Your answer must contain only the lines from the one containing "5. **Тестирование**: Тщательно" through the end of the entries below, reproduced character for character.
Top of Given data
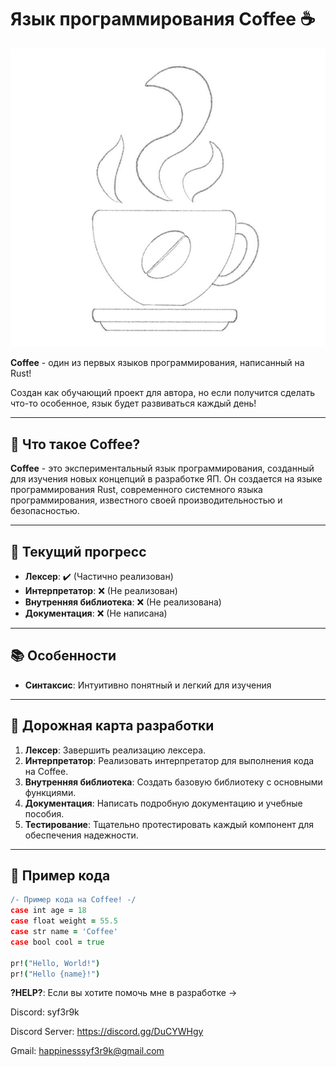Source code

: # Язык программирования Coffee ☕

![-](docs/AN/logo.png)

**Coffee** - один из первых языков программирования, написанный на Rust!

Создан как обучающий проект для автора, но если получится сделать что-то особенное, язык будет развиваться каждый день!

---

## 🌟 Что такое Coffee?

**Coffee** - это экспериментальный язык программирования, созданный для изучения новых концепций в разработке ЯП. Он создается на языке программирования Rust, современного системного языка программирования, известного своей производительностью и безопасностью.

---

## 🚀 Текущий прогресс

- **Лексер**: ✔️ (Частично реализован)
- **Интерпретатор**: ❌ (Не реализован)
- **Внутренняя библиотека**: ❌ (Не реализована)
- **Документация**: ❌ (Не написана)

---

## 📚 Особенности

- **Синтаксис**: Интуитивно понятный и легкий для изучения

---

## 📅 Дорожная карта разработки

1. **Лексер**: Завершить реализацию лекcера.
2. **Интерпретатор**: Реализовать интерпретатор для выполнения кода на Coffee.
3. **Внутренняя библиотека**: Создать базовую библиотеку с основными функциями.
4. **Документация**: Написать подробную документацию и учебные пособия.
5. **Тестирование**: Тщательно протестировать каждый компонент для обеспечения надежности.

---

## 📖 Пример кода

```coffee
/- Пример кода на Coffee! -/
case int age = 18
case float weight = 55.5
case str name = 'Coffee'
case bool cool = true

pr!("Hello, World!")
pr!("Hello {name}!")
```

**?HELP?**: Если вы хотите помочь мне в разработке ->

Discord: syf3r9k

Discord Server: https://discord.gg/DuCYWHgy

Gmail: happinesssyf3r9k@gmail.com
Bottom of Given data
*Completed exercise*:
5. **Тестирование**: Тщательно протестировать каждый компонент для обеспечения надежности.

---

## 📖 Пример кода

```coffee
/- Пример кода на Coffee! -/
case int age = 18
case float weight = 55.5
case str name = 'Coffee'
case bool cool = true

pr!("Hello, World!")
pr!("Hello {name}!")
```

**?HELP?**: Если вы хотите помочь мне в разработке ->

Discord: syf3r9k

Discord Server: https://discord.gg/DuCYWHgy

Gmail: happinesssyf3r9k@gmail.com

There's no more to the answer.